▸ **Activity**
Given the records below, would you repeat exactly the lines that begin at the one containing "Repo Analysis Report" and end at the one containing "- **Total Inline Styles**: 3", inclusive?

[Stored data]
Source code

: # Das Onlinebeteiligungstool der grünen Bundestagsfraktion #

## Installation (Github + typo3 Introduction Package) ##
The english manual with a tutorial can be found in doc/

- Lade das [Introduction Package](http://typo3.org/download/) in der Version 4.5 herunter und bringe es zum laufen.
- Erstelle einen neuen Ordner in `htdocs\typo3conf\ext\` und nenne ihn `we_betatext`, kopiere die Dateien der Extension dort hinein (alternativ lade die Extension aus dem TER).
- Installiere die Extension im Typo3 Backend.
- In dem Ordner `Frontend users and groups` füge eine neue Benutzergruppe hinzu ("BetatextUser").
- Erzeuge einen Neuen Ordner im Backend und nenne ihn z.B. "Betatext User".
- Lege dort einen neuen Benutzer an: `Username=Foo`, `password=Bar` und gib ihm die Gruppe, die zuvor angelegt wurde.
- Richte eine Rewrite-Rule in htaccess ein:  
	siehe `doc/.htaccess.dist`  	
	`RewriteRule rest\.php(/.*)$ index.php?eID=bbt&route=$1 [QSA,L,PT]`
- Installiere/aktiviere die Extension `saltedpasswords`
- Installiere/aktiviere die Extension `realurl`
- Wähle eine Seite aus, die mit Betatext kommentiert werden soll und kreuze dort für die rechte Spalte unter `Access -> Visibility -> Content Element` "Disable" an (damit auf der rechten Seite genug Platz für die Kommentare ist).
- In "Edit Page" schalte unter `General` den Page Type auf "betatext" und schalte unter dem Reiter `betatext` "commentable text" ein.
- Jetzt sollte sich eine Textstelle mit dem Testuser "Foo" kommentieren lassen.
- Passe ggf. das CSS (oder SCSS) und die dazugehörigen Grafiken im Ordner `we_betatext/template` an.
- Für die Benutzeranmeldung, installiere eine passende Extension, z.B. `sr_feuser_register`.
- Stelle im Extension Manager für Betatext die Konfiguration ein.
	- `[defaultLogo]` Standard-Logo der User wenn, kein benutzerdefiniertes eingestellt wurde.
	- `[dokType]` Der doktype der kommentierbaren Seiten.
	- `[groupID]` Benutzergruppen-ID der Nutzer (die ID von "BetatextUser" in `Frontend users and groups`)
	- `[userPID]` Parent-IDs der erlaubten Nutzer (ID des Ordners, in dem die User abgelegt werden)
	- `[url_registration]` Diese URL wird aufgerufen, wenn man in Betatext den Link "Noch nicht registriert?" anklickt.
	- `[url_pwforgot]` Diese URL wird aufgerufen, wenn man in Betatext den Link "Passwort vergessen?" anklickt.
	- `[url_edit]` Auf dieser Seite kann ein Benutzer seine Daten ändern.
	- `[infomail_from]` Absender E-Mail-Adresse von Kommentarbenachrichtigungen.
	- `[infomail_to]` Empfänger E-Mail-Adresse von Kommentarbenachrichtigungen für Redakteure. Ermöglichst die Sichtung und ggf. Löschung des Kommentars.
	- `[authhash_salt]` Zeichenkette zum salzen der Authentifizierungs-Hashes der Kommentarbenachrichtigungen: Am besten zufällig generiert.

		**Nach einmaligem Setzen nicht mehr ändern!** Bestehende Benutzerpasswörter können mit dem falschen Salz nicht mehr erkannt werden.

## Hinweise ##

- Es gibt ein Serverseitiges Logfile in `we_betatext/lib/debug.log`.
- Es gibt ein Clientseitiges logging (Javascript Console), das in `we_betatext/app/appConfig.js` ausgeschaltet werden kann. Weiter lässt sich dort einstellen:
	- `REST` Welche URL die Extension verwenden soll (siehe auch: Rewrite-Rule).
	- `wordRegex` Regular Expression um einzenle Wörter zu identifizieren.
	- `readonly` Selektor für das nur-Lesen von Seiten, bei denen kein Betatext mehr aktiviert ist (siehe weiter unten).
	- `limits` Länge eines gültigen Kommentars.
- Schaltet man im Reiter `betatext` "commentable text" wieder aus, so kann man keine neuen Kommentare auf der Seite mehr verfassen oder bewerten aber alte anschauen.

...

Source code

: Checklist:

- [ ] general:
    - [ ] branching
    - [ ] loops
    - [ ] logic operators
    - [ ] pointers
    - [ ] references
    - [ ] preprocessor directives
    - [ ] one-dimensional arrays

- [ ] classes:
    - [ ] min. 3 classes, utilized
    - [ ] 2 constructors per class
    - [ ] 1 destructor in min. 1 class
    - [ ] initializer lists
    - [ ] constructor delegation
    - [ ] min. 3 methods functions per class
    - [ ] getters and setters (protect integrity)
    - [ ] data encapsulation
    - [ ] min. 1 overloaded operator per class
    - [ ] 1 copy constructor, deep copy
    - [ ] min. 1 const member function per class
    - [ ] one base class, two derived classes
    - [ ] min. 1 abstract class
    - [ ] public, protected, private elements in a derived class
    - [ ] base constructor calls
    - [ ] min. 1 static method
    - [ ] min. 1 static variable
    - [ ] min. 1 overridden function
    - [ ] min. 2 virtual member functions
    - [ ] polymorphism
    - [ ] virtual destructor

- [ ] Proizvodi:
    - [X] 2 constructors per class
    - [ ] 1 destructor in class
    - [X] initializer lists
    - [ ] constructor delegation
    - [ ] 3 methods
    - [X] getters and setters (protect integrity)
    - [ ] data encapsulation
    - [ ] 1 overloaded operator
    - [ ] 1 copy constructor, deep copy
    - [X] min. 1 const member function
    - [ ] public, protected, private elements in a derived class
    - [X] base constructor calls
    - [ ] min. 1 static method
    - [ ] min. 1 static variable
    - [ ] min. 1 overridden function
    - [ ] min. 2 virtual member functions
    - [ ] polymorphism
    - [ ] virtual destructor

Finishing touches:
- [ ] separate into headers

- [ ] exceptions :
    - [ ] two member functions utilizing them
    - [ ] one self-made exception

* * *

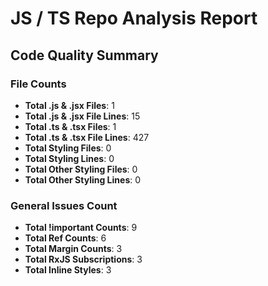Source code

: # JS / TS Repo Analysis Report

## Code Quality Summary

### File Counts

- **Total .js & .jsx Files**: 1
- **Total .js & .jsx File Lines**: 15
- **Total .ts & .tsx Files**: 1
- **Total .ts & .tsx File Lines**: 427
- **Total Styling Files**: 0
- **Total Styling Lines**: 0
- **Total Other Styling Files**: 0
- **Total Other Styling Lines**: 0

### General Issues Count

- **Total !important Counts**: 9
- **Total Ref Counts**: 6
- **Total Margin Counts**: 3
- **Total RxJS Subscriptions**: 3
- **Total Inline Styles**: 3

▸ **Answer to this exercise**
: # JS / TS Repo Analysis Report

## Code Quality Summary

### File Counts

- **Total .js & .jsx Files**: 1
- **Total .js & .jsx File Lines**: 15
- **Total .ts & .tsx Files**: 1
- **Total .ts & .tsx File Lines**: 427
- **Total Styling Files**: 0
- **Total Styling Lines**: 0
- **Total Other Styling Files**: 0
- **Total Other Styling Lines**: 0

### General Issues Count

- **Total !important Counts**: 9
- **Total Ref Counts**: 6
- **Total Margin Counts**: 3
- **Total RxJS Subscriptions**: 3
- **Total Inline Styles**: 3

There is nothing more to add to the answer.